§ **Task to complete**:
Wherever the word "folder" appears in the entries, copy the whole line.

____ Excerpted records

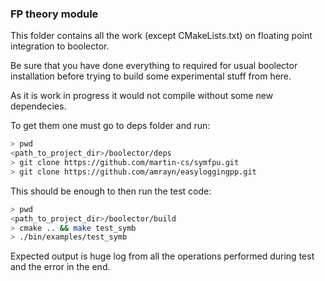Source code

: ### FP theory module

This folder contains all the work (except CMakeLists.txt) on 
floating point integration to boolector. 

Be sure that you have done everything to required for usual boolector
installation before trying to build some experimental stuff from here.

As it is work in progress it would not compile without some new dependecies.

To get them one must go to deps folder and run:
```bash
> pwd
<path_to_project_dir>/boolector/deps
> git clone https://github.com/martin-cs/symfpu.git
> git clone https://github.com/amrayn/easyloggingpp.git
```

This should be enough to then run the test code:
```bash
> pwd
<path_to_project_dir>/boolector/build
> cmake .. && make test_symb 
> ./bin/examples/test_symb
```
Expected output is huge log from all the operations performed during test and the error in the end.

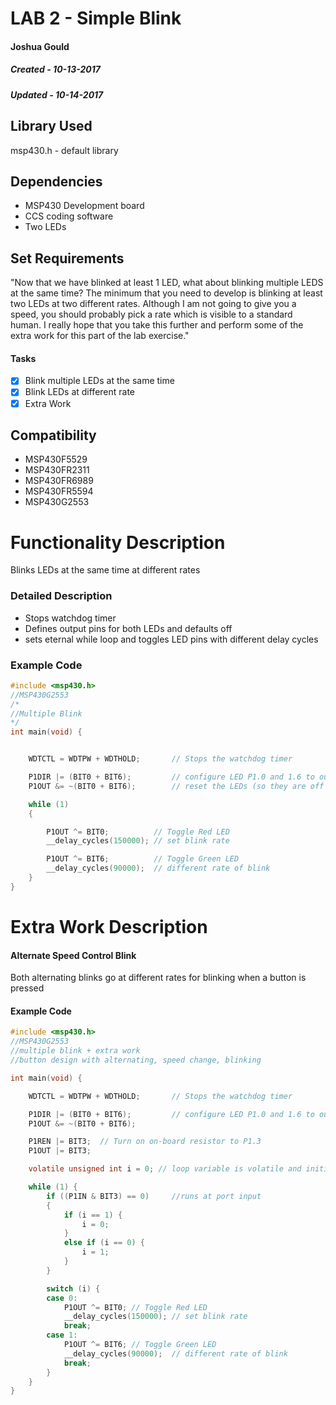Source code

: # LAB 2 - Simple Blink
#### Joshua Gould
##### Created - 10-13-2017
##### Updated - 10-14-2017

## Library Used
msp430.h - default library

## Dependencies
* MSP430 Development board
* CCS coding software
* Two LEDs

## Set Requirements
"Now that we have blinked at least 1 LED, what about blinking multiple LEDS at the same time? The minimum that you need to develop is blinking at least two LEDs at two different rates. Although I am not going to give you a speed, you should probably pick a rate which is visible to a standard human. I really hope that you take this further and perform some of the extra work for this part of the lab exercise."

#### Tasks
* [x] Blink multiple LEDs at the same time
* [x] Blink LEDs at different rate
* [x] Extra Work

## Compatibility
* MSP430F5529
* MSP430FR2311
* MSP430FR6989
* MSP430FR5594
* MSP430G2553

# Functionality Description

Blinks LEDs at the same time at different rates

### Detailed Description

* Stops watchdog timer
* Defines output pins for both LEDs and defaults off
* sets eternal while loop and toggles LED pins with different delay cycles

### Example Code
```C
#include <msp430.h>
//MSP430G2553
/*
//Multiple Blink
*/
int main(void) {


	WDTCTL = WDTPW + WDTHOLD;		// Stops the watchdog timer

	P1DIR |= (BIT0 + BIT6);			// configure LED P1.0 and 1.6 to output direction
	P1OUT &= ~(BIT0 + BIT6);		// reset the LEDs (so they are off in the start)

	while (1)
	{

		P1OUT ^= BIT0;			// Toggle Red LED
		__delay_cycles(150000); // set blink rate

		P1OUT ^= BIT6;			// Toggle Green LED 
		__delay_cycles(90000);  // different rate of blink
	}
}
```

# Extra Work Description

#### Alternate Speed Control Blink
Both alternating blinks go at different rates for blinking when a button is pressed

#### Example Code
```C
#include <msp430.h>
//MSP430G2553
//multiple blink + extra work 
//button design with alternating, speed change, blinking

int main(void) {

	WDTCTL = WDTPW + WDTHOLD;		// Stops the watchdog timer

	P1DIR |= (BIT0 + BIT6);			// configure LED P1.0 and 1.6 to output direction
	P1OUT &= ~(BIT0 + BIT6);

	P1REN |= BIT3;	// Turn on on-board resistor to P1.3
	P1OUT |= BIT3;

	volatile unsigned int i = 0; // loop variable is volatile and initialize

	while (1) {
		if ((P1IN & BIT3) == 0)		//runs at port input
		{
			if (i == 1) {
				i = 0;
			}
			else if (i == 0) {
				i = 1;
			}
		}

		switch (i) {
		case 0:
			P1OUT ^= BIT0; // Toggle Red LED
			__delay_cycles(150000); // set blink rate
			break;
		case 1:
			P1OUT ^= BIT6; // Toggle Green LED 
			__delay_cycles(90000);  // different rate of blink
			break;
		}
	}
}
```
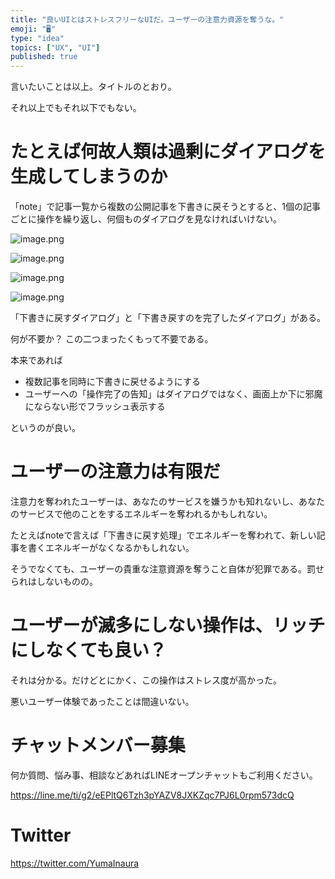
 ```yaml
---
title: "良いUIとはストレスフリーなUIだ。ユーザーの注意力資源を奪うな。"
emoji: "🖥"
type: "idea"
topics: ["UX", "UI"]
published: true
---
```


言いたいことは以上。タイトルのとおり。

それ以上でもそれ以下でもない。

# たとえば何故人類は過剰にダイアログを生成してしまうのか

「note」で記事一覧から複数の公開記事を下書きに戻そうとすると、1個の記事ごとに操作を繰り返し、何個ものダイアログを見なければいけない。

![image.png](https://qiita-image-store.s3.ap-northeast-1.amazonaws.com/0/89618/e64c32d3-b51d-c076-50fe-72d97a5d68d6.png)

![image.png](https://qiita-image-store.s3.ap-northeast-1.amazonaws.com/0/89618/e58660b5-452e-0b10-dc90-84527af323f4.png)

![image.png](https://qiita-image-store.s3.ap-northeast-1.amazonaws.com/0/89618/642baed9-207d-926d-63c2-bebdcad61bad.png)

![image.png](https://qiita-image-store.s3.ap-northeast-1.amazonaws.com/0/89618/97bf0acc-70e0-6990-598f-e991888a078d.png)

「下書きに戻すダイアログ」と「下書き戻すのを完了したダイアログ」がある。

何が不要か？ この二つまったくもって不要である。

本来であれば

- 複数記事を同時に下書きに戻せるようにする
- ユーザーへの「操作完了の告知」はダイアログではなく、画面上か下に邪魔にならない形でフラッシュ表示する

というのが良い。

# ユーザーの注意力は有限だ

注意力を奪われたユーザーは、あなたのサービスを嫌うかも知れないし、あなたのサービスで他のことをするエネルギーを奪われるかもしれない。

たとえばnoteで言えば「下書きに戻す処理」でエネルギーを奪われて、新しい記事を書くエネルギーがなくなるかもしれない。

そうでなくても、ユーザーの貴重な注意資源を奪うこと自体が犯罪である。罰せられはしないものの。

# ユーザーが滅多にしない操作は、リッチにしなくても良い？

それは分かる。だけどとにかく、この操作はストレス度が高かった。

悪いユーザー体験であったことは間違いない。

<!-- Update From Qiita API -->

# チャットメンバー募集

何か質問、悩み事、相談などあればLINEオープンチャットもご利用ください。

https://line.me/ti/g2/eEPltQ6Tzh3pYAZV8JXKZqc7PJ6L0rpm573dcQ





# Twitter


https://twitter.com/YumaInaura


<!-- Update From Qiita API -->


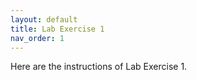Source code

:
 ```yaml
---
layout: default
title: Lab Exercise 1
nav_order: 1
---
```


Here are the instructions of Lab Exercise 1.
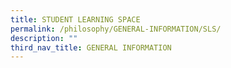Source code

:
 ```yaml
---
title: STUDENT LEARNING SPACE
permalink: /philosophy/GENERAL-INFORMATION/SLS/
description: ""
third_nav_title: GENERAL INFORMATION
---
```

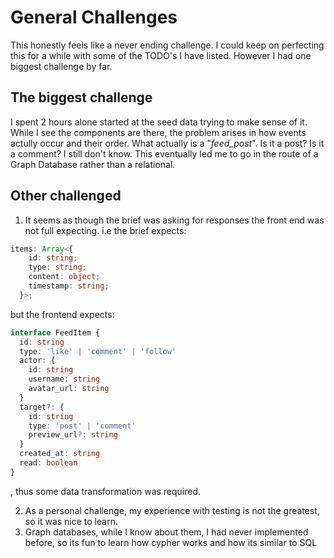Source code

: # General Challenges

This honestly feels like a never ending challenge. I could keep on perfecting this for a while with some of the TODO's I have listed. However I had one biggest challenge by far.

## The biggest challenge

I spent 2 hours alone started at the seed data trying to make sense of it. While I see the components are there, the problem arises in how events actully occur and their order. What actually is a "*feed_post*". Is it a post? Is it a comment? I still don't know. This eventually led me to go in the route of a Graph Database rather than a relational. 

## Other challenged

1. It seems as though the brief was asking for responses the front end was not full expecting. i.e the brief expects:

``` typescript
items: Array<{
    id: string;
    type: string;
    content: object;
    timestamp: string;
  }>;
  ```

but the frontend expects:

```typescript
interface FeedItem {
  id: string
  type: 'like' | 'comment' | 'follow'
  actor: {
    id: string
    username: string
    avatar_url: string
  }
  target?: {
    id: string
    type: 'post' | 'comment'
    preview_url?: string
  }
  created_at: string
  read: boolean
}
```
, thus some data transformation was required.

2. As a personal challenge, my experience with testing is not the greatest, so it was nice to learn.
3. Graph databases, while I know about them, I had never implemented before, so its fun to learn how cypher works and how its similar to SQL
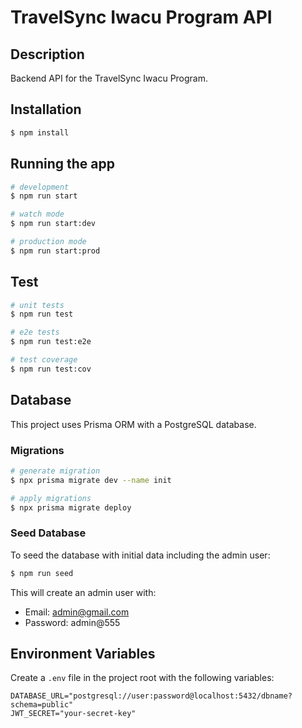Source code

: 
# TravelSync Iwacu Program API

## Description

Backend API for the TravelSync Iwacu Program.

## Installation

```bash
$ npm install
```

## Running the app

```bash
# development
$ npm run start

# watch mode
$ npm run start:dev

# production mode
$ npm run start:prod
```

## Test

```bash
# unit tests
$ npm run test

# e2e tests
$ npm run test:e2e

# test coverage
$ npm run test:cov
```

## Database

This project uses Prisma ORM with a PostgreSQL database.

### Migrations

```bash
# generate migration
$ npx prisma migrate dev --name init

# apply migrations
$ npx prisma migrate deploy
```

### Seed Database

To seed the database with initial data including the admin user:

```bash
$ npm run seed
```

This will create an admin user with:
- Email: admin@gmail.com
- Password: admin@555

## Environment Variables

Create a `.env` file in the project root with the following variables:

```
DATABASE_URL="postgresql://user:password@localhost:5432/dbname?schema=public"
JWT_SECRET="your-secret-key"
```
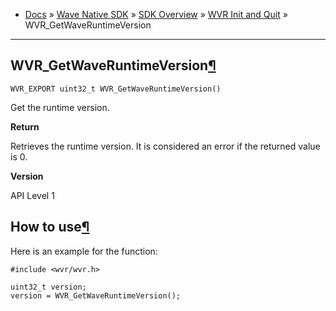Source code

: +   [Docs](https://hub.vive.com/storage/docs/en-us/index.html) » [Wave Native SDK](https://hub.vive.com/storage/docs/en-us/NativeSdk.html) » [SDK Overview](https://hub.vive.com/storage/docs/en-us/SdkOverview.html) » [WVR Init and Quit](https://hub.vive.com/storage/docs/en-us/Sdk_WvrInitAndQuit.html) » WVR\_GetWaveRuntimeVersion

* * *

## WVR\_GetWaveRuntimeVersion[¶](#wvr-getwaveruntimeversion "Permalink to this headline")

`WVR_EXPORT uint32_t WVR_GetWaveRuntimeVersion()`

Get the runtime version.

**Return**

Retrieves the runtime version. It is considered an error if the returned value is 0.

**Version**

API Level 1

## How to use[¶](#how-to-use "Permalink to this headline")

Here is an example for the function:

```
#include <wvr/wvr.h>

uint32_t version;
version = WVR_GetWaveRuntimeVersion();
```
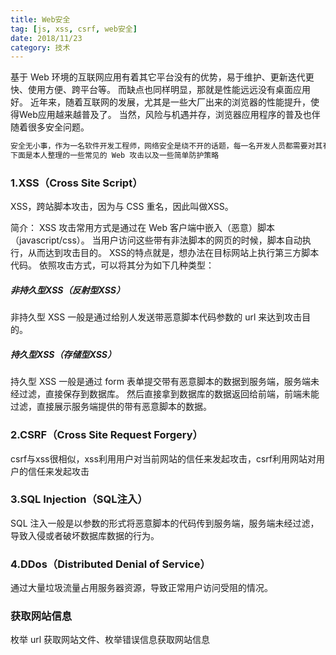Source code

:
 ```yaml
---
title: Web安全
tag: [js, xss, csrf, web安全]
date: 2018/11/23
category: 技术
---
```


基于 Web 环境的互联网应用有着其它平台没有的优势，易于维护、更新迭代更快、使用方便、跨平台等。
而缺点也同样明显，那就是性能远远没有桌面应用好。
近年来，随着互联网的发展，尤其是一些大厂出来的浏览器的性能提升，使得Web应用越来越普及了。
当然，风险与机遇并存，浏览器应用程序的普及也伴随着很多安全问题。

```html
安全无小事，作为一名软件开发工程师，网络安全是绕不开的话题，每一名开发人员都需要对其有所了解。
下面是本人整理的一些常见的 Web 攻击以及一些简单防护策略
```

### 1.XSS（Cross Site Script）

XSS，跨站脚本攻击，因为与 CSS 重名，因此叫做XSS。

简介：
XSS 攻击常用方式是通过在 Web 客户端中嵌入（恶意）脚本（javascript/css）。
当用户访问这些带有非法脚本的网页的时候，脚本自动执行，从而达到攻击目的。
XSS的特点就是，想办法在目标网站上执行第三方脚本代码。
依照攻击方式，可以将其分为如下几种类型：

##### 非持久型XSS（反射型XSS）

非持久型 XSS 一般是通过给别人发送带恶意脚本代码参数的 url 来达到攻击目的。


##### 持久型XSS（存储型XSS）

持久型 XSS 一般是通过 form 表单提交带有恶意脚本的数据到服务端，服务端未经过滤，直接保存到数据库。
然后直接拿到数据库的数据返回给前端，前端未能过滤，直接展示服务端提供的带有恶意脚本的数据。

### 2.CSRF（Cross Site Request Forgery）

csrf与xss很相似，xss利用用户对当前网站的信任来发起攻击，csrf利用网站对用户的信任来发起攻击

### 3.SQL Injection（SQL注入）

SQL 注入一般是以参数的形式将恶意脚本的代码传到服务端，服务端未经过滤，导致入侵或者破坏数据库数据的行为。

### 4.DDos（Distributed Denial of Service）

通过大量垃圾流量占用服务器资源，导致正常用户访问受阻的情况。

### 获取网站信息
枚举 url 获取网站文件、枚举错误信息获取网站信息



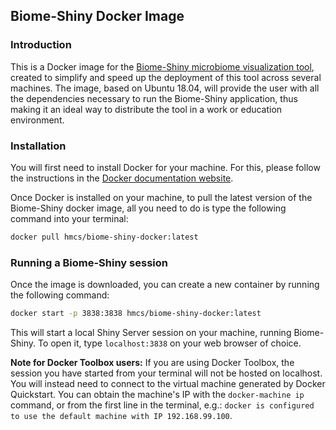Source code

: ## Biome-Shiny Docker Image

### Introduction

This is a Docker image for the [Biome-Shiny microbiome visualization tool](https://github.com/BioData-PT/Biome-Shiny), created to simplify and speed up the deployment of this tool across several machines.
The image, based on Ubuntu 18.04, will provide the user with all the dependencies necessary to run the Biome-Shiny application, thus making it an ideal way to distribute the tool in a work or education environment.

### Installation

You will first need to install Docker for your machine. For this, please follow the instructions in the [Docker documentation website](https://docs.docker.com).

Once Docker is installed on your machine, to pull the latest version of the Biome-Shiny docker image, all you need to do is type the following command into your terminal:

```sh
docker pull hmcs/biome-shiny-docker:latest
```

### Running a Biome-Shiny session

Once the image is downloaded, you can create a new container by running the following command:

```sh
docker start -p 3838:3838 hmcs/biome-shiny-docker:latest
```
This will start a local Shiny Server session on your machine, running Biome-Shiny. To open it, type `localhost:3838` on your web browser of choice.

**Note for Docker Toolbox users:** If you are using Docker Toolbox, the session you have started from your terminal will not be hosted on localhost. You will instead need to connect to the virtual machine generated by Docker Quickstart. You can obtain the machine's IP with the `docker-machine ip` command, or from the first line in the terminal, e.g.: `docker is configured to use the default machine with IP 192.168.99.100`.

________

§ **Solved exercise**:
This folder contains all the work (except CMakeLists.txt) on 
To get them one must go to deps folder and run:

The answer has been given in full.